### EXERCISE PROMPT
The output must match the entries below exactly.

### EXERCISE MATERIALS
━━━━━━━━━━━━━━━━━━━━
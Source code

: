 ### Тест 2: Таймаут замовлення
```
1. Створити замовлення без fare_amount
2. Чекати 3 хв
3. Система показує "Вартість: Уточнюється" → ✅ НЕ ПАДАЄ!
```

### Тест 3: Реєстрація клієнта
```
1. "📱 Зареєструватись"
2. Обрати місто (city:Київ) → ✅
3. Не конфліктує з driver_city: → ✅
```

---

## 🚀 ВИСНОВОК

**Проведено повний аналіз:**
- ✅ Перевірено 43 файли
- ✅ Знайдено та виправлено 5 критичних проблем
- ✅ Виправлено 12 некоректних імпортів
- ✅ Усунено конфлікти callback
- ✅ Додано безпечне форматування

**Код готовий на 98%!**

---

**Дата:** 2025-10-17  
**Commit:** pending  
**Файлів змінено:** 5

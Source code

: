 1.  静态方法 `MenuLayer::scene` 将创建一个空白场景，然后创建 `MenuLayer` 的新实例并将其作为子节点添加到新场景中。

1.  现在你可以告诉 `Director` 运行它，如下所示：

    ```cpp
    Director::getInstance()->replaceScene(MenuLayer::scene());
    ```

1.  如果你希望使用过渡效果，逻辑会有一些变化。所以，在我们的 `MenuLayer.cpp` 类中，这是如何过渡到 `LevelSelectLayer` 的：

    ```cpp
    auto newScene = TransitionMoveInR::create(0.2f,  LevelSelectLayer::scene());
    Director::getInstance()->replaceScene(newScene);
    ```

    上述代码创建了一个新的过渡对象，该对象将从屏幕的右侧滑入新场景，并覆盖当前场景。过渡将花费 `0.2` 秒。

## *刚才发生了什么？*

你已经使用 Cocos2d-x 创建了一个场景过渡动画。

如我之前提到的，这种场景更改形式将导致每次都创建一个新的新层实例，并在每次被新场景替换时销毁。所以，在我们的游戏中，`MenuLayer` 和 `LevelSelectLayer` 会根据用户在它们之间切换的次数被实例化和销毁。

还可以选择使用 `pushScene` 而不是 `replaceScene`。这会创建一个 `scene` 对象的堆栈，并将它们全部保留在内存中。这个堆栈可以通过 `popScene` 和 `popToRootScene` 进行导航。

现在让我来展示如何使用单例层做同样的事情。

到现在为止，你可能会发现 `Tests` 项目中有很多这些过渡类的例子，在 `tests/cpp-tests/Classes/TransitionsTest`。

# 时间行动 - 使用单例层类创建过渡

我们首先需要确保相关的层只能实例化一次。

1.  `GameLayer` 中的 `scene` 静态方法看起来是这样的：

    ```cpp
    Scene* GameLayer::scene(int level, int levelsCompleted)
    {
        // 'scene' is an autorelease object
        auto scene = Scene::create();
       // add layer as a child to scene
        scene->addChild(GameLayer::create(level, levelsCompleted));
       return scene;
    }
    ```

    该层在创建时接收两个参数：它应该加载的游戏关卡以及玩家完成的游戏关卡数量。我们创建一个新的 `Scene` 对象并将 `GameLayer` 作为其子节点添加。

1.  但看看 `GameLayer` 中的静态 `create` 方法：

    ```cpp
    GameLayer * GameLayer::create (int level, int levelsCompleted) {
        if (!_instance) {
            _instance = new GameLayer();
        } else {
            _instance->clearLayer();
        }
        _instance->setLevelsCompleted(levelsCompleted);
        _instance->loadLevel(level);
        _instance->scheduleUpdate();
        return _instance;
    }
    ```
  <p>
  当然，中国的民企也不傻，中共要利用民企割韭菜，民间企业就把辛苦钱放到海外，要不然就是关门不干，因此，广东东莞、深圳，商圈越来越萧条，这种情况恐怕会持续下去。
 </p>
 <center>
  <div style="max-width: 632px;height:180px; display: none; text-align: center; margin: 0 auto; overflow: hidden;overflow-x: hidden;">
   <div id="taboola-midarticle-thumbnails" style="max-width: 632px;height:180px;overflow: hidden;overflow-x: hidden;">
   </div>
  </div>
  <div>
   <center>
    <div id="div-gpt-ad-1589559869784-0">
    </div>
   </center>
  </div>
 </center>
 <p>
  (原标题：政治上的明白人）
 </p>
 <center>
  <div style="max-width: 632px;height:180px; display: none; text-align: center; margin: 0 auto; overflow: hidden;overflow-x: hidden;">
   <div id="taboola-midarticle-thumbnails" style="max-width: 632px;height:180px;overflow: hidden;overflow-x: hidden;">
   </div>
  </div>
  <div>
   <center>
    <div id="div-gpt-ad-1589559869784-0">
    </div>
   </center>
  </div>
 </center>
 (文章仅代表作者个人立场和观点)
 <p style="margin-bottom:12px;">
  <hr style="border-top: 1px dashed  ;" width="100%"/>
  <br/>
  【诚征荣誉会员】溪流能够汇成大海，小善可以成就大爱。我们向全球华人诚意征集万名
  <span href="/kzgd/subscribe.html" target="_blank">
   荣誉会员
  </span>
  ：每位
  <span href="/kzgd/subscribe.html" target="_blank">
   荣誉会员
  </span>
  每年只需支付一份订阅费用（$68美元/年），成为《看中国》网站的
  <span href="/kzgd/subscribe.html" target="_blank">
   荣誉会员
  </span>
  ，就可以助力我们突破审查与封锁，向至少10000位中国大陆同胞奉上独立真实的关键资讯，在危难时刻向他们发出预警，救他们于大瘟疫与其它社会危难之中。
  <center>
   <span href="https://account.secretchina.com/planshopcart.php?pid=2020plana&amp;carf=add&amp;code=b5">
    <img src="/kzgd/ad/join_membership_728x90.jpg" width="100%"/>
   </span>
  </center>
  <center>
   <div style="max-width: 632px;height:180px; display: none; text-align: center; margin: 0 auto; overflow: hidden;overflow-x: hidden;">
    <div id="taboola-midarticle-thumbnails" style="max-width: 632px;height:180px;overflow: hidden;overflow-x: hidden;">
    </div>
━━━━━━━━━━━━━━━━━━━━
### SOLUTION TO THIS PROBLEM
Source code

: ### Тест 2: Таймаут замовлення
```
1. Створити замовлення без fare_amount
2. Чекати 3 хв
3. Система показує "Вартість: Уточнюється" → ✅ НЕ ПАДАЄ!
```

### Тест 3: Реєстрація клієнта
```
1. "📱 Зареєструватись"
2. Обрати місто (city:Київ) → ✅
3. Не конфліктує з driver_city: → ✅
```

---

## 🚀 ВИСНОВОК

**Проведено повний аналіз:**
- ✅ Перевірено 43 файли
- ✅ Знайдено та виправлено 5 критичних проблем
- ✅ Виправлено 12 некоректних імпортів
- ✅ Усунено конфлікти callback
- ✅ Додано безпечне форматування

**Код готовий на 98%!**

---

**Дата:** 2025-10-17  
**Commit:** pending  
**Файлів змінено:** 5

Source code

: 1.  静态方法 `MenuLayer::scene` 将创建一个空白场景，然后创建 `MenuLayer` 的新实例并将其作为子节点添加到新场景中。

1.  现在你可以告诉 `Director` 运行它，如下所示：

    ```cpp
    Director::getInstance()->replaceScene(MenuLayer::scene());
    ```

1.  如果你希望使用过渡效果，逻辑会有一些变化。所以，在我们的 `MenuLayer.cpp` 类中，这是如何过渡到 `LevelSelectLayer` 的：

    ```cpp
    auto newScene = TransitionMoveInR::create(0.2f,  LevelSelectLayer::scene());
    Director::getInstance()->replaceScene(newScene);
    ```

    上述代码创建了一个新的过渡对象，该对象将从屏幕的右侧滑入新场景，并覆盖当前场景。过渡将花费 `0.2` 秒。

## *刚才发生了什么？*

你已经使用 Cocos2d-x 创建了一个场景过渡动画。

如我之前提到的，这种场景更改形式将导致每次都创建一个新的新层实例，并在每次被新场景替换时销毁。所以，在我们的游戏中，`MenuLayer` 和 `LevelSelectLayer` 会根据用户在它们之间切换的次数被实例化和销毁。

还可以选择使用 `pushScene` 而不是 `replaceScene`。这会创建一个 `scene` 对象的堆栈，并将它们全部保留在内存中。这个堆栈可以通过 `popScene` 和 `popToRootScene` 进行导航。

现在让我来展示如何使用单例层做同样的事情。

到现在为止，你可能会发现 `Tests` 项目中有很多这些过渡类的例子，在 `tests/cpp-tests/Classes/TransitionsTest`。

# 时间行动 - 使用单例层类创建过渡

我们首先需要确保相关的层只能实例化一次。

1.  `GameLayer` 中的 `scene` 静态方法看起来是这样的：

    ```cpp
    Scene* GameLayer::scene(int level, int levelsCompleted)
    {
        // 'scene' is an autorelease object
        auto scene = Scene::create();
       // add layer as a child to scene
        scene->addChild(GameLayer::create(level, levelsCompleted));
       return scene;
    }
    ```

    该层在创建时接收两个参数：它应该加载的游戏关卡以及玩家完成的游戏关卡数量。我们创建一个新的 `Scene` 对象并将 `GameLayer` 作为其子节点添加。

1.  但看看 `GameLayer` 中的静态 `create` 方法：

    ```cpp
    GameLayer * GameLayer::create (int level, int levelsCompleted) {
        if (!_instance) {
            _instance = new GameLayer();
        } else {
            _instance->clearLayer();
        }
        _instance->setLevelsCompleted(levelsCompleted);
        _instance->loadLevel(level);
        _instance->scheduleUpdate();
        return _instance;
    }
    ```
  <p>
  当然，中国的民企也不傻，中共要利用民企割韭菜，民间企业就把辛苦钱放到海外，要不然就是关门不干，因此，广东东莞、深圳，商圈越来越萧条，这种情况恐怕会持续下去。
 </p>
 <center>
  <div style="max-width: 632px;height:180px; display: none; text-align: center; margin: 0 auto; overflow: hidden;overflow-x: hidden;">
   <div id="taboola-midarticle-thumbnails" style="max-width: 632px;height:180px;overflow: hidden;overflow-x: hidden;">
   </div>
  </div>
  <div>
   <center>
    <div id="div-gpt-ad-1589559869784-0">
    </div>
   </center>
  </div>
 </center>
 <p>
  (原标题：政治上的明白人）
 </p>
 <center>
  <div style="max-width: 632px;height:180px; display: none; text-align: center; margin: 0 auto; overflow: hidden;overflow-x: hidden;">
   <div id="taboola-midarticle-thumbnails" style="max-width: 632px;height:180px;overflow: hidden;overflow-x: hidden;">
   </div>
  </div>
  <div>
   <center>
    <div id="div-gpt-ad-1589559869784-0">
    </div>
   </center>
  </div>
 </center>
 (文章仅代表作者个人立场和观点)
 <p style="margin-bottom:12px;">
  <hr style="border-top: 1px dashed  ;" width="100%"/>
  <br/>
  【诚征荣誉会员】溪流能够汇成大海，小善可以成就大爱。我们向全球华人诚意征集万名
  <span href="/kzgd/subscribe.html" target="_blank">
   荣誉会员
  </span>
  ：每位
  <span href="/kzgd/subscribe.html" target="_blank">
   荣誉会员
  </span>
  每年只需支付一份订阅费用（$68美元/年），成为《看中国》网站的
  <span href="/kzgd/subscribe.html" target="_blank">
   荣誉会员
  </span>
  ，就可以助力我们突破审查与封锁，向至少10000位中国大陆同胞奉上独立真实的关键资讯，在危难时刻向他们发出预警，救他们于大瘟疫与其它社会危难之中。
  <center>
   <span href="https://account.secretchina.com/planshopcart.php?pid=2020plana&amp;carf=add&amp;code=b5">
    <img src="/kzgd/ad/join_membership_728x90.jpg" width="100%"/>
   </span>
  </center>
  <center>
   <div style="max-width: 632px;height:180px; display: none; text-align: center; margin: 0 auto; overflow: hidden;overflow-x: hidden;">
    <div id="taboola-midarticle-thumbnails" style="max-width: 632px;height:180px;overflow: hidden;overflow-x: hidden;">
    </div>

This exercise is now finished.